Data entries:
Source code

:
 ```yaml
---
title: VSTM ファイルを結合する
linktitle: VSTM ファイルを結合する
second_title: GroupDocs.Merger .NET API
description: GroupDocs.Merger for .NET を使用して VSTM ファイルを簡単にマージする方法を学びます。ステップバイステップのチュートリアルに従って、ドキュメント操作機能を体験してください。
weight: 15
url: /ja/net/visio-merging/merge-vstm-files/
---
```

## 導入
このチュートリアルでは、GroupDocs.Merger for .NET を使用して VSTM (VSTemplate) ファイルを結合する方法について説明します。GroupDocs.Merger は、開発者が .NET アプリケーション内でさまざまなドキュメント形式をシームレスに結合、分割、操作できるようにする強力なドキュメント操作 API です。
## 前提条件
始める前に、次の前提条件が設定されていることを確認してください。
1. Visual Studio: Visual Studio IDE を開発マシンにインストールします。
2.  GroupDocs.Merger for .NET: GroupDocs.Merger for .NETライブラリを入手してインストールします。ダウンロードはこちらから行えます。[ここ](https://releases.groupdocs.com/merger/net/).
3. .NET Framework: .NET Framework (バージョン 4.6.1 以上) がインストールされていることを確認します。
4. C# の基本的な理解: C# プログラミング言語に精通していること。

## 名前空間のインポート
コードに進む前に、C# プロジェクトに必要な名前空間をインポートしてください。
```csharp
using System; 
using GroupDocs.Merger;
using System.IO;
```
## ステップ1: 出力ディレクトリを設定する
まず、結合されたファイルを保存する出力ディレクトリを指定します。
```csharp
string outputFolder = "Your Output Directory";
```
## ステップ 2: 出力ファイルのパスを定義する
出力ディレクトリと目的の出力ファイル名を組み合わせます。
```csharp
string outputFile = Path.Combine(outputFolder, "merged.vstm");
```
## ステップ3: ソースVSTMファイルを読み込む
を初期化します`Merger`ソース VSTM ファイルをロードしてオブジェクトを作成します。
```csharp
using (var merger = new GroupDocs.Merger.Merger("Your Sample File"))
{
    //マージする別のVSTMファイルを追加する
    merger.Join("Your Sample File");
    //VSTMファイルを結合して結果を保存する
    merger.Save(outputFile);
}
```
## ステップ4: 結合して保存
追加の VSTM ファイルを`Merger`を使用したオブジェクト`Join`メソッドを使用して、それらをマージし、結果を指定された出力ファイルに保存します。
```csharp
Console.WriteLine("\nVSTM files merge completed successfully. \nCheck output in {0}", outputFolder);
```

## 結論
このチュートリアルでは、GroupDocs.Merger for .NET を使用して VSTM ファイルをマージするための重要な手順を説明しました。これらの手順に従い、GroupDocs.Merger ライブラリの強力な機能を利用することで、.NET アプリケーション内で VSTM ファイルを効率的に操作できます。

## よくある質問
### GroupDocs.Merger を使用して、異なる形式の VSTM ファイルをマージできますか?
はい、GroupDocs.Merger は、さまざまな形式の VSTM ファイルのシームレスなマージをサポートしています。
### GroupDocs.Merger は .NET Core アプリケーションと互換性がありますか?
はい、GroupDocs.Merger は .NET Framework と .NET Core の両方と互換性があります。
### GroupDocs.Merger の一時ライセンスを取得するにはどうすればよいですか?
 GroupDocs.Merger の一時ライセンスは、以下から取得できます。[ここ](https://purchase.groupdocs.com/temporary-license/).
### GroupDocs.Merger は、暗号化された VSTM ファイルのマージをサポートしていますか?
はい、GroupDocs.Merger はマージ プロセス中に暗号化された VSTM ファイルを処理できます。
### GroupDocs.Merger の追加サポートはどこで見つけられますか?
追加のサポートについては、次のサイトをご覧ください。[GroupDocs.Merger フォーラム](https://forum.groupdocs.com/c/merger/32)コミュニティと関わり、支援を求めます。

What you will do: An exact transcription of all the entries is needed.

Output below:
Source code

:
 ```yaml
---
title: VSTM ファイルを結合する
linktitle: VSTM ファイルを結合する
second_title: GroupDocs.Merger .NET API
description: GroupDocs.Merger for .NET を使用して VSTM ファイルを簡単にマージする方法を学びます。ステップバイステップのチュートリアルに従って、ドキュメント操作機能を体験してください。
weight: 15
url: /ja/net/visio-merging/merge-vstm-files/
---
```

## 導入
このチュートリアルでは、GroupDocs.Merger for .NET を使用して VSTM (VSTemplate) ファイルを結合する方法について説明します。GroupDocs.Merger は、開発者が .NET アプリケーション内でさまざまなドキュメント形式をシームレスに結合、分割、操作できるようにする強力なドキュメント操作 API です。
## 前提条件
始める前に、次の前提条件が設定されていることを確認してください。
1. Visual Studio: Visual Studio IDE を開発マシンにインストールします。
2.  GroupDocs.Merger for .NET: GroupDocs.Merger for .NETライブラリを入手してインストールします。ダウンロードはこちらから行えます。[ここ](https://releases.groupdocs.com/merger/net/).
3. .NET Framework: .NET Framework (バージョン 4.6.1 以上) がインストールされていることを確認します。
4. C# の基本的な理解: C# プログラミング言語に精通していること。

## 名前空間のインポート
コードに進む前に、C# プロジェクトに必要な名前空間をインポートしてください。
```csharp
using System; 
using GroupDocs.Merger;
using System.IO;
```
## ステップ1: 出力ディレクトリを設定する
まず、結合されたファイルを保存する出力ディレクトリを指定します。
```csharp
string outputFolder = "Your Output Directory";
```
## ステップ 2: 出力ファイルのパスを定義する
出力ディレクトリと目的の出力ファイル名を組み合わせます。
```csharp
string outputFile = Path.Combine(outputFolder, "merged.vstm");
```
## ステップ3: ソースVSTMファイルを読み込む
を初期化します`Merger`ソース VSTM ファイルをロードしてオブジェクトを作成します。
```csharp
using (var merger = new GroupDocs.Merger.Merger("Your Sample File"))
{
    //マージする別のVSTMファイルを追加する
    merger.Join("Your Sample File");
    //VSTMファイルを結合して結果を保存する
    merger.Save(outputFile);
}
```
## ステップ4: 結合して保存
追加の VSTM ファイルを`Merger`を使用したオブジェクト`Join`メソッドを使用して、それらをマージし、結果を指定された出力ファイルに保存します。
```csharp
Console.WriteLine("\nVSTM files merge completed successfully. \nCheck output in {0}", outputFolder);
```

## 結論
このチュートリアルでは、GroupDocs.Merger for .NET を使用して VSTM ファイルをマージするための重要な手順を説明しました。これらの手順に従い、GroupDocs.Merger ライブラリの強力な機能を利用することで、.NET アプリケーション内で VSTM ファイルを効率的に操作できます。

## よくある質問
### GroupDocs.Merger を使用して、異なる形式の VSTM ファイルをマージできますか?
はい、GroupDocs.Merger は、さまざまな形式の VSTM ファイルのシームレスなマージをサポートしています。
### GroupDocs.Merger は .NET Core アプリケーションと互換性がありますか?
はい、GroupDocs.Merger は .NET Framework と .NET Core の両方と互換性があります。
### GroupDocs.Merger の一時ライセンスを取得するにはどうすればよいですか?
 GroupDocs.Merger の一時ライセンスは、以下から取得できます。[ここ](https://purchase.groupdocs.com/temporary-license/).
### GroupDocs.Merger は、暗号化された VSTM ファイルのマージをサポートしていますか?
はい、GroupDocs.Merger はマージ プロセス中に暗号化された VSTM ファイルを処理できます。
### GroupDocs.Merger の追加サポートはどこで見つけられますか?
追加のサポートについては、次のサイトをご覧ください。[GroupDocs.Merger フォーラム](https://forum.groupdocs.com/c/merger/32)コミュニティと関わり、支援を求めます。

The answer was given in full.